Exercise description: Where does the word "Withdrawal" occur in the material? Copy each line that has it.
··· Available records ···
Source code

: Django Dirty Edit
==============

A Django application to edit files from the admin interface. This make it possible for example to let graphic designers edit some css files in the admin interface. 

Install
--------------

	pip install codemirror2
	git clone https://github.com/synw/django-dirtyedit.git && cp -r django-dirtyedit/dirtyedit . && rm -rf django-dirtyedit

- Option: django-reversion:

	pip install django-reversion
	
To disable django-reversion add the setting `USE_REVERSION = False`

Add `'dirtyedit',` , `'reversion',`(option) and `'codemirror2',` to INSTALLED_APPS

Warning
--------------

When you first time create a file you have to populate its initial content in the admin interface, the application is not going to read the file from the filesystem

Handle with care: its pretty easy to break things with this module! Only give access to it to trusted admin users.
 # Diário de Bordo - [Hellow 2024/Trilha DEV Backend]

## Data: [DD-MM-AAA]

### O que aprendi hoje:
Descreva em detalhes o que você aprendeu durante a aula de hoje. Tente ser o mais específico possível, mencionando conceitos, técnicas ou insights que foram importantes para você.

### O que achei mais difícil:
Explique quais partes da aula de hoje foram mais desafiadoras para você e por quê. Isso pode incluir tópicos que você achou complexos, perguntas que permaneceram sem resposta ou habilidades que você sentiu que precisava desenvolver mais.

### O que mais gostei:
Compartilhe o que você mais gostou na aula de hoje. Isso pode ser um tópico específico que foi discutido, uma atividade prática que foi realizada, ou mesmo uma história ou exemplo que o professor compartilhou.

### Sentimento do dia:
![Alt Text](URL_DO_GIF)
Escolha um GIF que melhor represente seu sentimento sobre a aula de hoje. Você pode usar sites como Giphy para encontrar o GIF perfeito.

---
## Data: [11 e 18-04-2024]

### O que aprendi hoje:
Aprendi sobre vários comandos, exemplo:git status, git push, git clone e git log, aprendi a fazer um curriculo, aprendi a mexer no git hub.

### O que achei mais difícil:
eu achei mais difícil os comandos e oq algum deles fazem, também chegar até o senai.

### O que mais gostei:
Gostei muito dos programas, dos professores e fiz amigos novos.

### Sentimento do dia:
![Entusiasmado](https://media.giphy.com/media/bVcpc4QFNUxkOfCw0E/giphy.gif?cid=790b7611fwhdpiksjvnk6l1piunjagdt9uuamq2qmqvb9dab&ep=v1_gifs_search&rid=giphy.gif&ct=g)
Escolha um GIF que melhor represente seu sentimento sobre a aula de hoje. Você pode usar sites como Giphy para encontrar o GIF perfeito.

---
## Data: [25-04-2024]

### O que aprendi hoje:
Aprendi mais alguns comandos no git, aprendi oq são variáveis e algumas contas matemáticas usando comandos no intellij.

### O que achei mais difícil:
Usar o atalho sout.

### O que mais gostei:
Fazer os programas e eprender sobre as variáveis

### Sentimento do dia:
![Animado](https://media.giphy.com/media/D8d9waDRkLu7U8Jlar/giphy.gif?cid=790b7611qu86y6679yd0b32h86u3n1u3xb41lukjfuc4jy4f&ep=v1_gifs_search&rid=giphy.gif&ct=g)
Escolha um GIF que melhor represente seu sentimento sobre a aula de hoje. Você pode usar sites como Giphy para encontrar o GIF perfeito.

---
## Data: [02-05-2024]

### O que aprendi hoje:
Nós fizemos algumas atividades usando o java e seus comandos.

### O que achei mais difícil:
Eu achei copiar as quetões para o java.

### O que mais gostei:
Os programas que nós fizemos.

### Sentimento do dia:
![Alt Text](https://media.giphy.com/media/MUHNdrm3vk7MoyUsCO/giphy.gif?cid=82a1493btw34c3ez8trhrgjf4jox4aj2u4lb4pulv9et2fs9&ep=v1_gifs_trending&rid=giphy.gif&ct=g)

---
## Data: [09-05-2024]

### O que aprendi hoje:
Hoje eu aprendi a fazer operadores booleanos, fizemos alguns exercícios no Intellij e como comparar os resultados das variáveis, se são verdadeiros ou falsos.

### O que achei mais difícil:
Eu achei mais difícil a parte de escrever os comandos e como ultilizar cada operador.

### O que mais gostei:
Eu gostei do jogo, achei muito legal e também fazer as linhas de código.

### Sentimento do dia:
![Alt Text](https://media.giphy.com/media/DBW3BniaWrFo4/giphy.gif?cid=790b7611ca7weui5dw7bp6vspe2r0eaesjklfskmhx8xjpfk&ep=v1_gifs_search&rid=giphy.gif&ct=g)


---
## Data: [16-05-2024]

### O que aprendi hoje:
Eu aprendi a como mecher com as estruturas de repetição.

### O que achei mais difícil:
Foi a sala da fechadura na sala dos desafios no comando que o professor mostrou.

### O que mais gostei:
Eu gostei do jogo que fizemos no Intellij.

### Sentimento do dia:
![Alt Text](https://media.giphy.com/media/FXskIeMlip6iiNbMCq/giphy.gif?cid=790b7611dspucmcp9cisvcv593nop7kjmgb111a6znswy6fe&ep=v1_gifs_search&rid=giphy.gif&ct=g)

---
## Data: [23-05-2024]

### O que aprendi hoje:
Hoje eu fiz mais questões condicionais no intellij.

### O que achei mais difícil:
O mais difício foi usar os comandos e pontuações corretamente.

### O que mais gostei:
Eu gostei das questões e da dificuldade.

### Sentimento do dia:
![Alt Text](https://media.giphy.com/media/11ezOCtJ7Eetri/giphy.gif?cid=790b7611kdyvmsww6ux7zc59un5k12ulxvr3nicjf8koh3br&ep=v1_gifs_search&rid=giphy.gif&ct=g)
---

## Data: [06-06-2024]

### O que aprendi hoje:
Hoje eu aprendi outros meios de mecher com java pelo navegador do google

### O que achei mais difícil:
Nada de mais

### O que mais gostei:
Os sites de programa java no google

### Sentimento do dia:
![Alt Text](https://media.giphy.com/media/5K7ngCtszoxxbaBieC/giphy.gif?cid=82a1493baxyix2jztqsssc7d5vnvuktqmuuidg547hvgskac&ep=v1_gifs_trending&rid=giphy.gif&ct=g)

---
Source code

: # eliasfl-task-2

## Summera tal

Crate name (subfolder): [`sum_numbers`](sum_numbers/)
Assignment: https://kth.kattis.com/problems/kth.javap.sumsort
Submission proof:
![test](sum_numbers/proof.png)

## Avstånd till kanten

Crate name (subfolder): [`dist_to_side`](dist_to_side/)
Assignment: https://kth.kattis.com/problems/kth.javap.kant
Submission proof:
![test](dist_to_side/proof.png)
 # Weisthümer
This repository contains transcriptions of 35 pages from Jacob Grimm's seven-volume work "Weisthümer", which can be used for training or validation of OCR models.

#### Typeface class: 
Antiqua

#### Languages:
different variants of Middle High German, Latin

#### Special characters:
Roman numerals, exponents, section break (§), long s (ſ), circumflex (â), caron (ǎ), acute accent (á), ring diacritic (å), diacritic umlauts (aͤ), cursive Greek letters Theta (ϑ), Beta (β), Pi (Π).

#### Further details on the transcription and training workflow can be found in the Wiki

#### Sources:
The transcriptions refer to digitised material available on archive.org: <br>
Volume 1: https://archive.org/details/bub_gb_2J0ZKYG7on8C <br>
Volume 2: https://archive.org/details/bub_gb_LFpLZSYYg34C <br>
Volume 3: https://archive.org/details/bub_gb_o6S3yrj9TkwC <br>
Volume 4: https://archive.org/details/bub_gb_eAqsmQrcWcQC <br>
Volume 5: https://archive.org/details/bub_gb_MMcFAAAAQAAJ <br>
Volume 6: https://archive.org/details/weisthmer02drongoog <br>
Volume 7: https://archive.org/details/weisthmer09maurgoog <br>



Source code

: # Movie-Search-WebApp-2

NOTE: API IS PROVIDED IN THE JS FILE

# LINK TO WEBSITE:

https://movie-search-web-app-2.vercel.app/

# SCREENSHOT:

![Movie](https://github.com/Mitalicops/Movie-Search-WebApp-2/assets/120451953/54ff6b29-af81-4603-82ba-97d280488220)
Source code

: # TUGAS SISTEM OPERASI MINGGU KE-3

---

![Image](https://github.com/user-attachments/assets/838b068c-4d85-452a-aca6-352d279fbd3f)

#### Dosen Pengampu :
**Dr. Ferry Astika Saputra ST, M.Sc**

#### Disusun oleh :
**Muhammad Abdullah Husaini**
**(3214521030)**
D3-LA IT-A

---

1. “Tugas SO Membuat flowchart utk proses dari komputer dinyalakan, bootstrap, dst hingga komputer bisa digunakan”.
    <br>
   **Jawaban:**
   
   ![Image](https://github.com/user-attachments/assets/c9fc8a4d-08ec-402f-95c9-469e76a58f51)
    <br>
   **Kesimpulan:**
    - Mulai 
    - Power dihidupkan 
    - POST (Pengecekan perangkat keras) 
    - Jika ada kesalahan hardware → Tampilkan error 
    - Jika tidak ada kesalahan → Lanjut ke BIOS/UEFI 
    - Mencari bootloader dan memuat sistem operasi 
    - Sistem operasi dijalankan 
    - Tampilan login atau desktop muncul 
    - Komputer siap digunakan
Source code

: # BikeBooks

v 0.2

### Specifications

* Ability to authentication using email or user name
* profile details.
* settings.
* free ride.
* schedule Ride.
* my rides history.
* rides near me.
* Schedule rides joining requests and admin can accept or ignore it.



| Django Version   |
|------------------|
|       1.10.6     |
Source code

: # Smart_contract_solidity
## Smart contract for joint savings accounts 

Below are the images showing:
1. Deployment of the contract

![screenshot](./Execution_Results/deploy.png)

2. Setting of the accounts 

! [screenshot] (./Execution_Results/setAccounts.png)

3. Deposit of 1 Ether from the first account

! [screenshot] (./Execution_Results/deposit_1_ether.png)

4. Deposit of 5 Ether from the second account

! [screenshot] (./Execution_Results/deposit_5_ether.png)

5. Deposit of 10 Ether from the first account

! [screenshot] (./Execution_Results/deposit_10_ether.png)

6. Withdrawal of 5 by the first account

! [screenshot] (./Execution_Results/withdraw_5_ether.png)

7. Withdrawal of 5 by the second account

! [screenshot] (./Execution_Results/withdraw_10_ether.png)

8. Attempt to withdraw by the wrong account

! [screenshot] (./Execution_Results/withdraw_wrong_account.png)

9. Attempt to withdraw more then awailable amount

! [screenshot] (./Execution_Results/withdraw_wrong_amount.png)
···
Completed exercise:
6. Withdrawal of 5 by the first account
7. Withdrawal of 5 by the second account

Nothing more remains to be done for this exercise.